Google is now revealing some seriously important market data via its Google Trends service. Whereas before, Google Trends just revealed search volume, trends that while certainly of interest did not necessarily reflect anything beyond a measure of the internet popularity of a term we now have Google Checkout Trends.
The new Checkout Trends service does reveal important information, namely, the sales data of merchants in Google’s Checkout sales network. This data is extremely valuable and usually hard to come buy; often researchers have to pay firms like the NPD Group a lot of money to know how well their competitors are doing in retail stores; but Google is giving away all the information for free.
Sure, Google Checkout represents only a subset of the entire marketplace, not including any brick-and-mortar stores, as well as thousands of major internet retailers (like Amazon.com, or the websites of Wal-Mart, Target and Best Buy), but Google’s data certainly has significant value for market trend research.

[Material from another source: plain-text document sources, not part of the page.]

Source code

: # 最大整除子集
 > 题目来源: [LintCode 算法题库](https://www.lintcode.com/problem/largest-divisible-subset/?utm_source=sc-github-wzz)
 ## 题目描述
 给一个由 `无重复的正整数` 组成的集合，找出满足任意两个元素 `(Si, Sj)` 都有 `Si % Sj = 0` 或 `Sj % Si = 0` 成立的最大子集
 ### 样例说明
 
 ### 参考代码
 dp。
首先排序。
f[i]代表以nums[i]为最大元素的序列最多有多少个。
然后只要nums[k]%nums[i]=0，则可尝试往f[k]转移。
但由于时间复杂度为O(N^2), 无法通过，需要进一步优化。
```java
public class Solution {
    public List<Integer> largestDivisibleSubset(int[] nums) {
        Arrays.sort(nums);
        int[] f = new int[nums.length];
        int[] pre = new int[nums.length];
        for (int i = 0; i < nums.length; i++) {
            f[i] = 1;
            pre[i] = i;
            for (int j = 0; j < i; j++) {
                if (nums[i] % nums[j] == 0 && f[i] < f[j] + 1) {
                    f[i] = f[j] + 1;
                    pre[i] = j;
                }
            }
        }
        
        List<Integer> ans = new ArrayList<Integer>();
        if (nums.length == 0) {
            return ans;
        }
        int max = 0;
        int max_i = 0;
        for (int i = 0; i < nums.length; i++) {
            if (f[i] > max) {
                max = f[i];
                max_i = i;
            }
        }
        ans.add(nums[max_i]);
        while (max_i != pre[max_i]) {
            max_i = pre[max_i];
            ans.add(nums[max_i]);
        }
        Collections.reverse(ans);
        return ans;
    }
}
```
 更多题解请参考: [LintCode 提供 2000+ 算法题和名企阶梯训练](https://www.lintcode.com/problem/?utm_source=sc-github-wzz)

Data goes back to July 2006, and does not reveal actual revenue, but rather revenue trends as measured on an unspecified scale. Items can be filtered by price, and multiple products can be compared against each other.
Also worth noting: Google Checkout will finally start charging for all those credit card transactions it’s been making on February 1, 2008, after 13 months of giving the store away. Will Checkout finally start making money (or at least losing less of it), or will merchants stop using it, now that Google isn’t paying them anymore to keep the service?